This eBook from the Gutenberg Project consists of approximately 600 pages of information about The Story of Sigurd the Volsung and the Fall of the Niblungs.

    At last spake the wise-heart Brynhild:  “O glorious Niblung child! 
    The dreams and the word we have hearkened, and the dreams and the
      word have been wild. 
    Thou hast thy life and thy summer, and the love is drawing anear;
    Take these to thine heart to cherish, and deem them good and dear,
    Lest the Norns should mock our knowledge and cast our fame aside,
    And our doom be empty of glory as the hopeless that have died. 
    Farewell, O Niblung Maiden! for day on day shall come
    Whilst thou shalt live rejoicing mid the blossom of thine home. 
    Now have thou thanks for thy greeting and thy glory that I have seen;
    And come thou again to Lymdale while the summer-ways are green.”

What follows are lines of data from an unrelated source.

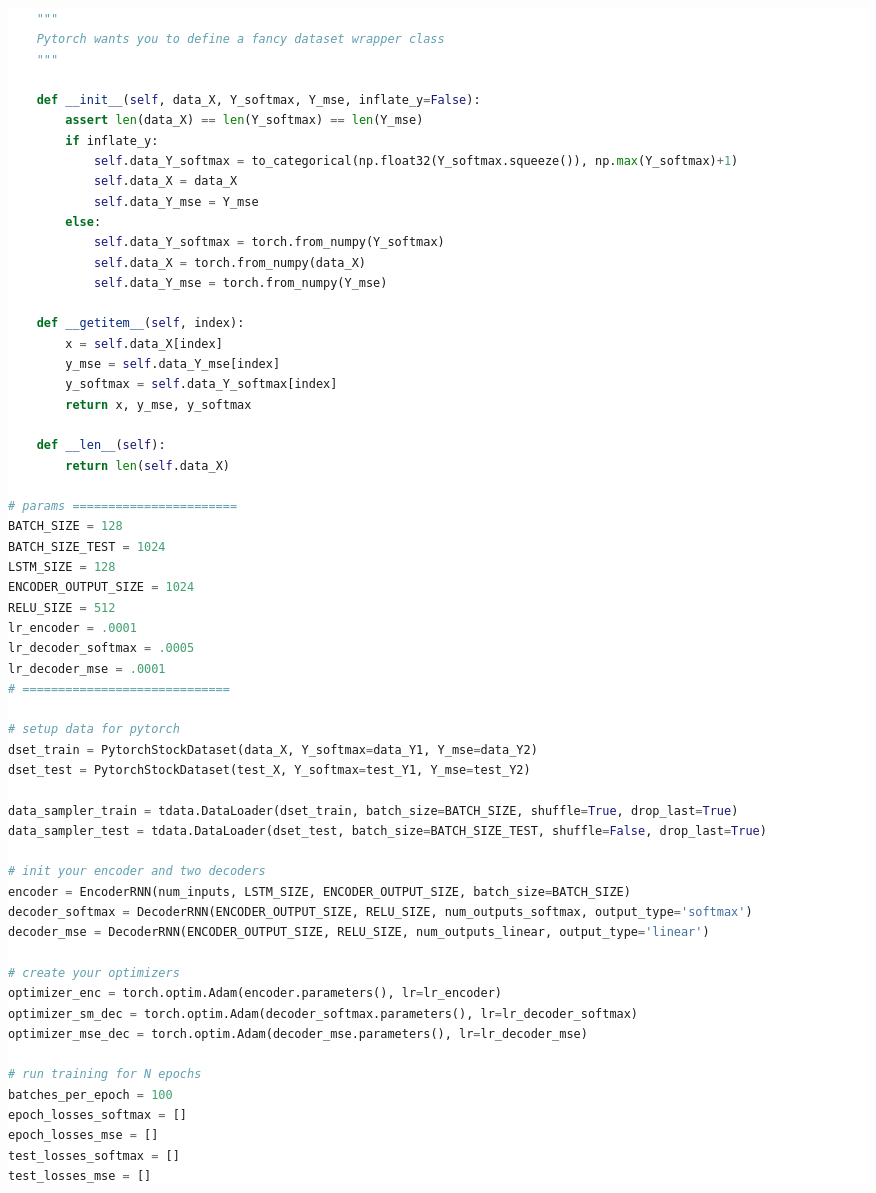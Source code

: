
 ```python
    """
    Pytorch wants you to define a fancy dataset wrapper class
    """

    def __init__(self, data_X, Y_softmax, Y_mse, inflate_y=False):
        assert len(data_X) == len(Y_softmax) == len(Y_mse)
        if inflate_y:
            self.data_Y_softmax = to_categorical(np.float32(Y_softmax.squeeze()), np.max(Y_softmax)+1)
            self.data_X = data_X
            self.data_Y_mse = Y_mse
        else:
            self.data_Y_softmax = torch.from_numpy(Y_softmax)
            self.data_X = torch.from_numpy(data_X)
            self.data_Y_mse = torch.from_numpy(Y_mse)

    def __getitem__(self, index):
        x = self.data_X[index]
        y_mse = self.data_Y_mse[index]
        y_softmax = self.data_Y_softmax[index]
        return x, y_mse, y_softmax

    def __len__(self):
        return len(self.data_X)

# params =======================
BATCH_SIZE = 128
BATCH_SIZE_TEST = 1024
LSTM_SIZE = 128
ENCODER_OUTPUT_SIZE = 1024
RELU_SIZE = 512
lr_encoder = .0001
lr_decoder_softmax = .0005
lr_decoder_mse = .0001
# =============================

# setup data for pytorch
dset_train = PytorchStockDataset(data_X, Y_softmax=data_Y1, Y_mse=data_Y2)
dset_test = PytorchStockDataset(test_X, Y_softmax=test_Y1, Y_mse=test_Y2)

data_sampler_train = tdata.DataLoader(dset_train, batch_size=BATCH_SIZE, shuffle=True, drop_last=True)
data_sampler_test = tdata.DataLoader(dset_test, batch_size=BATCH_SIZE_TEST, shuffle=False, drop_last=True)

# init your encoder and two decoders
encoder = EncoderRNN(num_inputs, LSTM_SIZE, ENCODER_OUTPUT_SIZE, batch_size=BATCH_SIZE)
decoder_softmax = DecoderRNN(ENCODER_OUTPUT_SIZE, RELU_SIZE, num_outputs_softmax, output_type='softmax')
decoder_mse = DecoderRNN(ENCODER_OUTPUT_SIZE, RELU_SIZE, num_outputs_linear, output_type='linear')

# create your optimizers
optimizer_enc = torch.optim.Adam(encoder.parameters(), lr=lr_encoder)
optimizer_sm_dec = torch.optim.Adam(decoder_softmax.parameters(), lr=lr_decoder_softmax)
optimizer_mse_dec = torch.optim.Adam(decoder_mse.parameters(), lr=lr_decoder_mse)

# run training for N epochs
batches_per_epoch = 100
epoch_losses_softmax = []
epoch_losses_mse = []
test_losses_softmax = []
test_losses_mse = []

```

    So the hall-dusk deepens upon them till the candles come arow,
    And they drink the wine of departing and gird themselves to go;
    And they dight the dark-blue raiment and climb to the wains aloft
    While the horned moon hangs in the heaven and the summer wind blows
      soft. 
    Then the yoke-beasts strained at the collar, and the dust in the moon
      arose,
    And they brushed the side of the acre and the blooming dewy close;
    Till at last, when the moon was sinking and the night was waxen late,
    The warders of the earl-folk looked forth from the Niblung gate,
    And saw the gold pale-gleaming, and heard the wain-wheels crush
    The weary dust of the summer amidst the midnight hush.

    So came the daughter of Giuki from the hall of Brynhild the queen
    When the days of the Niblungs blossomed and their hope was springing
      green.

    How the folk of Lymdale met Sigurd the Volsung in the woodland.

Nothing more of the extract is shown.